EXERCISE MATERIAL Start Marker

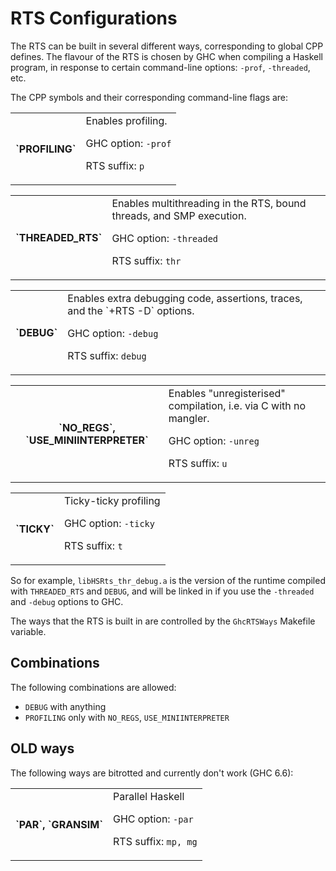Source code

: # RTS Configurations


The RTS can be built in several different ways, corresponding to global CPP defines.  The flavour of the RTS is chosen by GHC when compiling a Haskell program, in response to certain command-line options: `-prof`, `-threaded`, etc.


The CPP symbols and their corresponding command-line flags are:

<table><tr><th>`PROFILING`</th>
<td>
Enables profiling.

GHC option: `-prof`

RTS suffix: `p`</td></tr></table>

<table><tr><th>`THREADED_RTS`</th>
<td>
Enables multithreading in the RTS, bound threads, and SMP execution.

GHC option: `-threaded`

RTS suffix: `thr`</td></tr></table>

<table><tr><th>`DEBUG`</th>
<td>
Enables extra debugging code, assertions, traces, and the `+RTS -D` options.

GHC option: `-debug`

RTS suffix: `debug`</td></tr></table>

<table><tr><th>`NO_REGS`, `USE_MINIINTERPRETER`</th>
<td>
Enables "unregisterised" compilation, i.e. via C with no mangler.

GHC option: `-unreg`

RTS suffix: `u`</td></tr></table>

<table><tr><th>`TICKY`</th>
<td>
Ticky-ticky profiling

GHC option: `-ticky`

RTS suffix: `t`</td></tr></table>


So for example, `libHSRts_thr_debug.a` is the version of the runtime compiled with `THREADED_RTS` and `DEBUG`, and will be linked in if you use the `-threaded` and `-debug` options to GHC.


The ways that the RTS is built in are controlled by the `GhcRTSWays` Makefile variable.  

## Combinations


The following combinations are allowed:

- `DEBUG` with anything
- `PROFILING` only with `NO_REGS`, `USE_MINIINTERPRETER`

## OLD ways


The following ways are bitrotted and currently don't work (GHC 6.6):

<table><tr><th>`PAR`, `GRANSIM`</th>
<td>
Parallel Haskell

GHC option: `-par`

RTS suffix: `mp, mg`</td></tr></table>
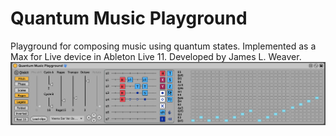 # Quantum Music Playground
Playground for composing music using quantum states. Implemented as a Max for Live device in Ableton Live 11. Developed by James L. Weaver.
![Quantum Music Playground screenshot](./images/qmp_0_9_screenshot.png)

EXERCISE MATERIAL End Marker

◆ **WHAT TO PRODUCE**: Write out the lines of the material from the one containing "The following combinations" through the last, exactly and only those. Leave every picture out.

◆ **YOUR RESPONSE**:
The following combinations are allowed:

- `DEBUG` with anything
- `PROFILING` only with `NO_REGS`, `USE_MINIINTERPRETER`

## OLD ways


The following ways are bitrotted and currently don't work (GHC 6.6):

<table><tr><th>`PAR`, `GRANSIM`</th>
<td>
Parallel Haskell

GHC option: `-par`

RTS suffix: `mp, mg`</td></tr></table>
 # Quantum Music Playground
Playground for composing music using quantum states. Implemented as a Max for Live device in Ableton Live 11. Developed by James L. Weaver.
![Quantum Music Playground screenshot](./images/qmp_0_9_screenshot.png)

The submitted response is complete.